#### [Supplied information]
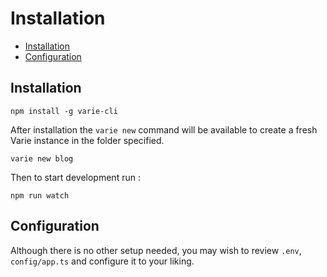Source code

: # Installation

* [Installation](#installation)
* [Configuration](#configuration)

<a name="installation"></a>

## Installation

`npm install -g varie-cli`

After installation the `varie new` command will be available to create a fresh Varie instance in the folder specified.

`varie new blog`

Then to start development run :

`npm run watch`

<a name="configuration"></a>

## Configuration

Although there is no other setup needed, you may wish to review `.env`, `config/app.ts` and configure it to your liking.

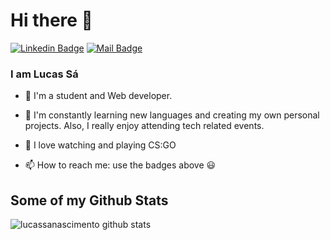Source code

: # Hi there 👋
[![Linkedin Badge](https://img.shields.io/badge/-Lucas%20Sá-blue?style=flat-square&logo=Linkedin&logoColor=white&link=https://www.linkedin.com/in/lucas-s%C3%A1-nascimento-7aab70150/)](https://www.linkedin.com/in/lucas-s%C3%A1-nascimento-7aab70150/)
[![Mail Badge](https://img.shields.io/badge/-lucassnascimento20@gmail.com-d44638?style=flat-square&logo=Protonmail&logoColor=white&link=mailto:lucassnascimento20@gmail.com)](lucassnascimento20@gmail.com)


### I am Lucas Sá

- 🔭 I'm a student and Web developer.

- 🌱  I'm constantly learning new languages and creating my own personal projects. Also, I really enjoy attending tech related events.

- 🎣  I love watching and playing CS:GO

- 📫  How to reach me: use the badges above 😃


## Some of my Github Stats
![lucassanascimento github stats](https://github-readme-stats.vercel.app/api?username=lucassanascimento&show_icons=true)

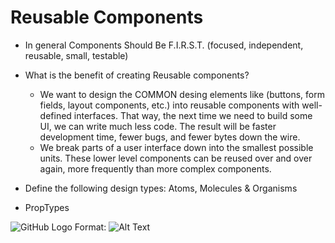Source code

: # Reusable Components
* In general Components Should Be F.I.R.S.T. (focused, independent, reusable, small, testable)

* What is the benefit of creating Reusable components?
    * We want to design the COMMON desing elements like (buttons, form fields, layout components, etc.) into reusable components with well-defined interfaces. That way, the next time we need to build some UI, we can write much less code. The result will be faster development time, fewer bugs, and fewer bytes down the wire.
    * We break parts of a user interface down into the smallest possible units. These lower level components can be reused over and over again, more frequently than more complex components.

* Define the following design types: Atoms, Molecules & Organisms

* PropTypes

![GitHub Logo](/images/logo.png)
Format: ![Alt Text](url)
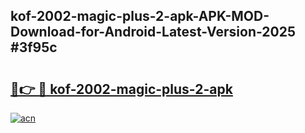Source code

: ## kof-2002-magic-plus-2-apk-APK-MOD-Download-for-Android-Latest-Version-2025 #3f95c

# <h2><a href="https://andorid.site?title=kof-2002-magic-plus-2-apk&ref=12M">🔗👉 🔴 kof-2002-magic-plus-2-apk</a></h2>

[![acn](https://github.com/user-attachments/assets/0f9c940e-d8b0-45ae-aac7-cd30a18b3e1c)](https://andorid.site?title=kof-2002-magic-plus-2-apk&ref=12M)

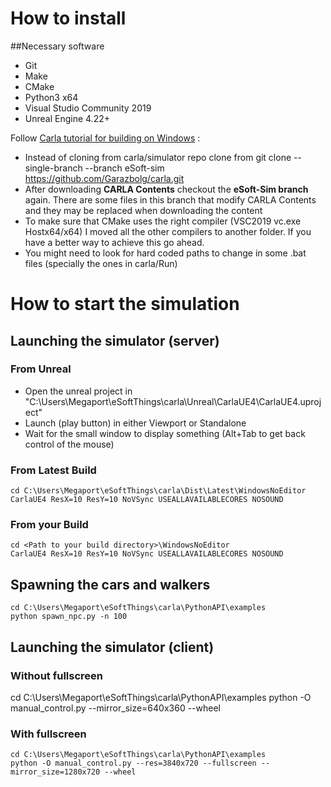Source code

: # How to install
##Necessary software
- Git
- Make
- CMake
- Python3 x64
- Visual Studio Community 2019
- Unreal Engine 4.22+

Follow [Carla tutorial for building on Windows](https://carla.readthedocs.io/en/latest/how_to_build_on_windows/) :
- Instead of cloning from carla/simulator repo clone from 
	git clone --single-branch --branch eSoft-sim https://github.com/Garazbolg/carla.git
- After downloading **CARLA Contents** checkout the **eSoft-Sim branch** again. There are some files in this branch that modify CARLA Contents and they may be replaced when downloading the content
- To make sure that CMake uses the right compiler (VSC2019 vc.exe Hostx64/x64) I moved all the other compilers to another folder. If you have a better way to achieve this go ahead.
- You might need to look for hard coded paths to change in some .bat files (specially the ones in carla/Run)

# How to start the simulation

## Launching the simulator (server)
### From Unreal
- Open the unreal project in
"C:\Users\Megaport\eSoftThings\carla\Unreal\CarlaUE4\CarlaUE4.uproject"
- Launch (play button) in either Viewport or Standalone
- Wait for the small window to display something (Alt+Tab to get back control of the mouse)

### From Latest Build
	cd C:\Users\Megaport\eSoftThings\carla\Dist\Latest\WindowsNoEditor
	CarlaUE4 ResX=10 ResY=10 NoVSync USEALLAVAILABLECORES NOSOUND
### From your Build
	cd <Path to your build directory>\WindowsNoEditor
	CarlaUE4 ResX=10 ResY=10 NoVSync USEALLAVAILABLECORES NOSOUND

	
## Spawning the cars and walkers
	cd C:\Users\Megaport\eSoftThings\carla\PythonAPI\examples
	python spawn_npc.py -n 100

## Launching the simulator (client)
### Without fullscreen
cd C:\Users\Megaport\eSoftThings\carla\PythonAPI\examples
	python -O manual_control.py --mirror_size=640x360 --wheel
### With fullscreen
	cd C:\Users\Megaport\eSoftThings\carla\PythonAPI\examples
	python -O manual_control.py --res=3840x720 --fullscreen --mirror_size=1280x720 --wheel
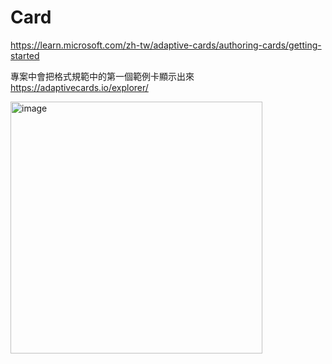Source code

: # Card

https://learn.microsoft.com/zh-tw/adaptive-cards/authoring-cards/getting-started

專案中會把格式規範中的第一個範例卡顯示出來
https://adaptivecards.io/explorer/

<img width="403" alt="image" src="https://github.com/ashinetyp/Card/assets/2360884/5d96cb22-0af7-4a67-9dbe-a9738ee37883">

#### [Directions]
Please quote exactly the run of lines that starts the entries and ends at the line containing "# Reusable Components", leaving out every picture.

#### [Answer to the exercise]
Source code

: # Installation

* [Installation](#installation)
* [Configuration](#configuration)

<a name="installation"></a>

## Installation

`npm install -g varie-cli`

After installation the `varie new` command will be available to create a fresh Varie instance in the folder specified.

`varie new blog`

Then to start development run :

`npm run watch`

<a name="configuration"></a>

## Configuration

Although there is no other setup needed, you may wish to review `.env`, `config/app.ts` and configure it to your liking.

Source code

: # Hi there 👋
[![Linkedin Badge](https://img.shields.io/badge/-Lucas%20Sá-blue?style=flat-square&logo=Linkedin&logoColor=white&link=https://www.linkedin.com/in/lucas-s%C3%A1-nascimento-7aab70150/)](https://www.linkedin.com/in/lucas-s%C3%A1-nascimento-7aab70150/)
[![Mail Badge](https://img.shields.io/badge/-lucassnascimento20@gmail.com-d44638?style=flat-square&logo=Protonmail&logoColor=white&link=mailto:lucassnascimento20@gmail.com)](lucassnascimento20@gmail.com)


### I am Lucas Sá

- 🔭 I'm a student and Web developer.

- 🌱  I'm constantly learning new languages and creating my own personal projects. Also, I really enjoy attending tech related events.

- 🎣  I love watching and playing CS:GO

- 📫  How to reach me: use the badges above 😃


## Some of my Github Stats
![lucassanascimento github stats](https://github-readme-stats.vercel.app/api?username=lucassanascimento&show_icons=true)

Source code

: # Reusable Components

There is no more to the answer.